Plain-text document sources
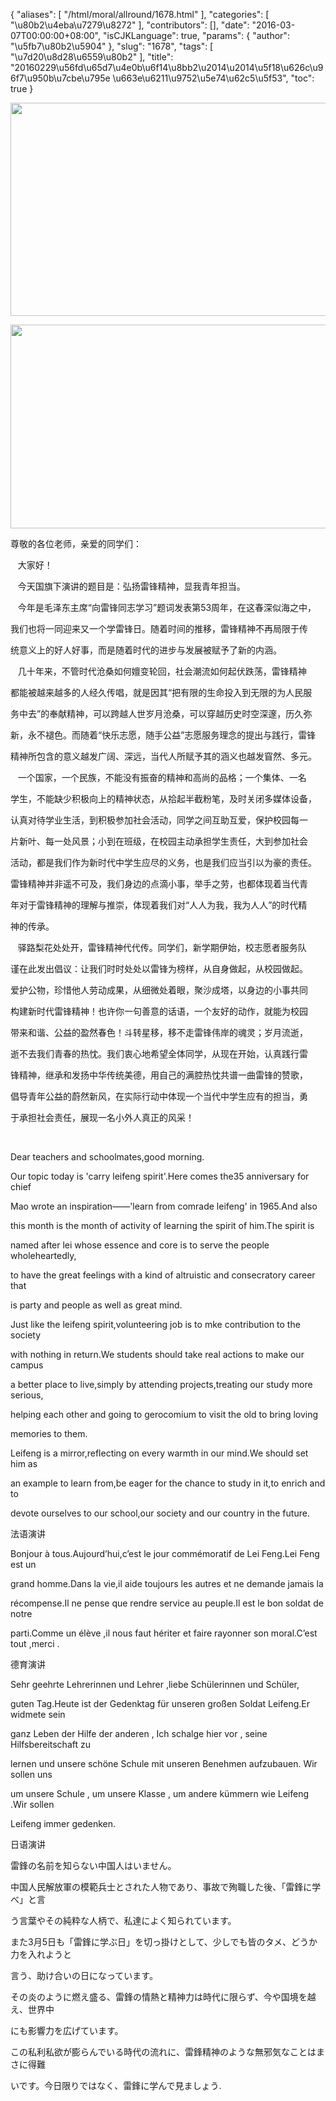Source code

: {
    "aliases": [
        "/html/moral/allround/1678.html"
    ],
    "categories": [
        "\u80b2\u4eba\u7279\u8272"
    ],
    "contributors": [],
    "date": "2016-03-07T00:00:00+08:00",
    "isCJKLanguage": true,
    "params": {
        "author": "\u5fb7\u80b2\u5904"
    },
    "slug": "1678",
    "tags": [
        "\u7d20\u8d28\u6559\u80b2"
    ],
    "title": "20160229\u56fd\u65d7\u4e0b\u6f14\u8bb2\u2014\u2014\u5f18\u626c\u96f7\u950b\u7cbe\u795e  \u663e\u6211\u9752\u5e74\u62c5\u5f53",
    "toc": true
}


<img
    src="https://cdn.tfls.online/mirror/full/128997ff6a2165af3b5198852677e05b7780b211.jpg"
    style="display:block;margin-left:auto;margin-right:auto;"
    decoding="async"
    fetchpriority="auto"
    loading="lazy"
    height="341"
    width="600"
/>





<img
    src="https://cdn.tfls.online/mirror/full/6a27c6d462ba9a85f02f863ed506fc23e61fe07d.jpg"
    style="display:block;margin-left:auto;margin-right:auto;"
    decoding="async"
    fetchpriority="auto"
    loading="lazy"
    height="326"
    width="574"
/>




  





  





尊敬的各位老师，亲爱的同学们：




   大家好！




   今天国旗下演讲的题目是：弘扬雷锋精神，显我青年担当。




   今年是毛泽东主席“向雷锋同志学习”题词发表第53周年，在这春深似海之中，




我们也将一同迎来又一个学雷锋日。随着时间的推移，雷锋精神不再局限于传




统意义上的好人好事，而是随着时代的进步与发展被赋予了新的内涵。




   几十年来，不管时代沧桑如何嬗变轮回，社会潮流如何起伏跌荡，雷锋精神




都能被越来越多的人经久传唱，就是因其“把有限的生命投入到无限的为人民服




务中去”的奉献精神，可以跨越人世岁月沧桑，可以穿越历史时空深邃，历久弥




新，永不褪色。而随着“快乐志愿，随手公益”志愿服务理念的提出与践行，雷锋




精神所包含的意义越发广阔、深远，当代人所赋予其的涵义也越发窅然、多元。




   一个国家，一个民族，不能没有振奋的精神和高尚的品格；一个集体、一名




学生，不能缺少积极向上的精神状态，从拾起半截粉笔，及时关闭多媒体设备，




认真对待学业生活，到积极参加社会活动，同学之间互助互爱，保护校园每一




片新叶、每一处风景；小到在班级，在校园主动承担学生责任，大到参加社会




活动，都是我们作为新时代中学生应尽的义务，也是我们应当引以为豪的责任。




雷锋精神并非遥不可及，我们身边的点滴小事，举手之劳，也都体现着当代青




年对于雷锋精神的理解与推崇，体现着我们对“人人为我，我为人人”的时代精




神的传承。




   驿路梨花处处开，雷锋精神代代传。同学们，新学期伊始，校志愿者服务队




谨在此发出倡议：让我们时时处处以雷锋为榜样，从自身做起，从校园做起。




爱护公物，珍惜他人劳动成果，从细微处着眼，聚沙成塔，以身边的小事共同




构建新时代雷锋精神！也许你一句善意的话语，一个友好的动作，就能为校园




带来和谐、公益的盈然春色！斗转星移，移不走雷锋伟岸的魂灵；岁月流逝，




逝不去我们青春的热忱。我们衷心地希望全体同学，从现在开始，认真践行雷




锋精神，继承和发扬中华传统美德，用自己的满腔热忱共谱一曲雷锋的赞歌，




倡导青年公益的蔚然新风，在实际行动中体现一个当代中学生应有的担当，勇




于承担社会责任，展现一名小外人真正的风采！




     




Dear teachers and schoolmates,good morning.




Our topic today is 'carry leifeng spirit'.Here comes the35 anniversary for chief




Mao wrote an inspiration——'learn from comrade leifeng' in 1965.And also




this month is the month of activity of learning the spirit of him.The spirit is




named after lei whose essence and core is to serve the people wholeheartedly,




to have the great feelings with a kind of altruistic and consecratory career that




is party and people as well as great mind.




Just like the leifeng spirit,volunteering job is to mke contribution to the society




with nothing in return.We students should take real actions to make our campus




a better place to live,simply by attending projects,treating our study more serious,




helping each other and going to gerocomium to visit the old to bring loving




memories to them.




Leifeng is a mirror,reflecting on every warmth in our mind.We should set him as




an example to learn from,be eager for the chance to study in it,to enrich and to




devote ourselves to our school,our society and our country in the future.




法语演讲




Bonjour à tous.Aujourd’hui,c’est le jour commémoratif de Lei Feng.Lei Feng est un




grand homme.Dans la vie,il aide toujours les autres et ne demande jamais la




récompense.Il ne pense que rendre service au peuple.Il est le bon soldat de notre




parti.Comme un élève ,il nous faut hériter et faire rayonner son moral.C’est tout ,merci .




德育演讲




Sehr geehrte Lehrerinnen und Lehrer ,liebe Schülerinnen und Schüler,




guten Tag.Heute ist der Gedenktag für unseren großen Soldat Leifeng.Er widmete sein




ganz Leben der Hilfe der anderen , Ich schalge hier vor , seine Hilfsbereitschaft zu




lernen und unsere schöne Schule mit unseren Benehmen aufzubauen. Wir sollen uns




um unsere Schule , um unsere Klasse , um andere kümmern wie Leifeng .Wir sollen




Leifeng immer gedenken.




日语演讲




雷鋒の名前を知らない中国人はいません。




中国人民解放軍の模範兵士とされた人物であり、事故で殉職した後、「雷鋒に学べ」と言




う言葉やその純粋な人柄で、私達によく知られています。




また3月5日も「雷鋒に学ぶ日」を切っ掛けとして、少しでも皆のタメ、どうか力を入れようと




言う、助け合いの日になっています。




その炎のように燃え盛る、雷鋒の情熱と精神力は時代に限らず、今や国境を越え、世界中




にも影響力を広げています。




この私利私欲が膨らんでいる時代の流れに、雷鋒精神のような無邪気なことはまさに得難




いです。今日限りではなく、雷鋒に学んで見ましょう.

EXERCISE PROMPT: Give again, exactly, the lines starting at the first entry above and ending at the line with "认真对待学业生活，到积极参加社会活动，同学之间互助互爱，保护校园每一"; please leave pictures out.

EXPECTED ANSWER:
Source code

: {
    "aliases": [
        "/html/moral/allround/1678.html"
    ],
    "categories": [
        "\u80b2\u4eba\u7279\u8272"
    ],
    "contributors": [],
    "date": "2016-03-07T00:00:00+08:00",
    "isCJKLanguage": true,
    "params": {
        "author": "\u5fb7\u80b2\u5904"
    },
    "slug": "1678",
    "tags": [
        "\u7d20\u8d28\u6559\u80b2"
    ],
    "title": "20160229\u56fd\u65d7\u4e0b\u6f14\u8bb2\u2014\u2014\u5f18\u626c\u96f7\u950b\u7cbe\u795e  \u663e\u6211\u9752\u5e74\u62c5\u5f53",
    "toc": true
}


<img
    src="https://cdn.tfls.online/mirror/full/128997ff6a2165af3b5198852677e05b7780b211.jpg"
    style="display:block;margin-left:auto;margin-right:auto;"
    decoding="async"
    fetchpriority="auto"
    loading="lazy"
    height="341"
    width="600"
/>





<img
    src="https://cdn.tfls.online/mirror/full/6a27c6d462ba9a85f02f863ed506fc23e61fe07d.jpg"
    style="display:block;margin-left:auto;margin-right:auto;"
    decoding="async"
    fetchpriority="auto"
    loading="lazy"
    height="326"
    width="574"
/>




  





  





尊敬的各位老师，亲爱的同学们：




   大家好！




   今天国旗下演讲的题目是：弘扬雷锋精神，显我青年担当。




   今年是毛泽东主席“向雷锋同志学习”题词发表第53周年，在这春深似海之中，




我们也将一同迎来又一个学雷锋日。随着时间的推移，雷锋精神不再局限于传




统意义上的好人好事，而是随着时代的进步与发展被赋予了新的内涵。




   几十年来，不管时代沧桑如何嬗变轮回，社会潮流如何起伏跌荡，雷锋精神




都能被越来越多的人经久传唱，就是因其“把有限的生命投入到无限的为人民服




务中去”的奉献精神，可以跨越人世岁月沧桑，可以穿越历史时空深邃，历久弥




新，永不褪色。而随着“快乐志愿，随手公益”志愿服务理念的提出与践行，雷锋




精神所包含的意义越发广阔、深远，当代人所赋予其的涵义也越发窅然、多元。




   一个国家，一个民族，不能没有振奋的精神和高尚的品格；一个集体、一名




学生，不能缺少积极向上的精神状态，从拾起半截粉笔，及时关闭多媒体设备，




认真对待学业生活，到积极参加社会活动，同学之间互助互爱，保护校园每一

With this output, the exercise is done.